Our latest WitCH comes courtesy of two nameless (but maybe not unknown) Western troublemakers. Earlier this year we got stuck into Western Australia’s 2017 Mathematics Applications exam. This year, it’s the SCSA‘s Mathematical Methods exam (not online. Update: now online here and here.) that wins the idiocy prize. The whole exam is predictably awful, but Question 15 is the real winner:

The population of mosquitos, P (in thousands), in an artificial lake in a housing estate is measured at the beginning of the year. The population after t months is given by the function, \color{blue}\boldsymbol{P(t) = t^3 + at^2 + bt + 2, 0\leqslant t \leqslant 12}.

The rate of growth of the population is initially increasing. It then slows to be momentarily stationary in mid-winter (at t = 6), then continues to increase again in the last half of the year. 

Determine the values of a and b.

Go to it.

Update

As Number 8 and Steve R hinted at and as Damo nailed, the central idiocy concerns the expression “the rate of population growth”, which means P'(t) and which then makes the problem unsolvable as written.

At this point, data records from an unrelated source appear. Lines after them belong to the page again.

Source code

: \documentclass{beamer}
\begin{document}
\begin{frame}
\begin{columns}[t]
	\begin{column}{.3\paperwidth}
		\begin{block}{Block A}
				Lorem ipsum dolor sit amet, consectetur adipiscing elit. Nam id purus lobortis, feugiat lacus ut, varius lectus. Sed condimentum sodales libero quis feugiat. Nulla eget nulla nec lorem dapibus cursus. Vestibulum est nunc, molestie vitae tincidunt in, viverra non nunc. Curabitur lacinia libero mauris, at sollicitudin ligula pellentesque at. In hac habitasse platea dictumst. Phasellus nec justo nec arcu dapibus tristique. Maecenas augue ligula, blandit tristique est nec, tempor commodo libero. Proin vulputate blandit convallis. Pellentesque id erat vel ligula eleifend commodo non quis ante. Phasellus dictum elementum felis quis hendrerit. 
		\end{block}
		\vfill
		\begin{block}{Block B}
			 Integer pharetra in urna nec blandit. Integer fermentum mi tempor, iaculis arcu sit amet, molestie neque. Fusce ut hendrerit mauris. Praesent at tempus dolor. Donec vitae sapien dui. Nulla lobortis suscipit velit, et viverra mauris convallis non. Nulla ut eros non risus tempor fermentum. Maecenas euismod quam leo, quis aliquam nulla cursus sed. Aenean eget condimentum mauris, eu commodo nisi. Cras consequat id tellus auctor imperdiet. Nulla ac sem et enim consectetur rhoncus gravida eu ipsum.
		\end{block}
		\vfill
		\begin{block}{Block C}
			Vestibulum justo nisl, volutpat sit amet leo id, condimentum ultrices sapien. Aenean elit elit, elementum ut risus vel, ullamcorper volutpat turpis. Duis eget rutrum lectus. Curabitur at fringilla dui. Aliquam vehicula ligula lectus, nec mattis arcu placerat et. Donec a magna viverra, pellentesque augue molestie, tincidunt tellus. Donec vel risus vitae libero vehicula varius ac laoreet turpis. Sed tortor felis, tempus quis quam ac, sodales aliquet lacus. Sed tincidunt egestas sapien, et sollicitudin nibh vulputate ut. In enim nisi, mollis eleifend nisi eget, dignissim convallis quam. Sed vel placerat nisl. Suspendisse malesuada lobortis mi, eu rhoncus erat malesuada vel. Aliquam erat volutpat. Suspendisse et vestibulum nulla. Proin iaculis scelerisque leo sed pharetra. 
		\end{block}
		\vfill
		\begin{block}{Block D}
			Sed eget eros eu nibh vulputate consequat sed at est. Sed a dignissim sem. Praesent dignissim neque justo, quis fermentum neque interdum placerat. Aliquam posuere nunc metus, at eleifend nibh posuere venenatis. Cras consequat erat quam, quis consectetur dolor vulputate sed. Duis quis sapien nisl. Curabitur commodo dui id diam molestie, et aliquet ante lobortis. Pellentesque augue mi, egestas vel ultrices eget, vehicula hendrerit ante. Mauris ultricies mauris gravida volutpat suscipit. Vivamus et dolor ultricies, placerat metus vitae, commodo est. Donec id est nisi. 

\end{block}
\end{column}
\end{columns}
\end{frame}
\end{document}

Specifically:

  • In the second paragraph, “it” has a stationary point of inflection when t = 6, which is impossible if “it” refers to the quadratic P'(t).
  • On the other hand, if “it” refers to P(t) then solving gives a < 0. That implies P”(0) = 2a < 0, which means “the rate of population growth” (i.e. P’) is initially decreasing, contradicting the first claim of the second paragraph.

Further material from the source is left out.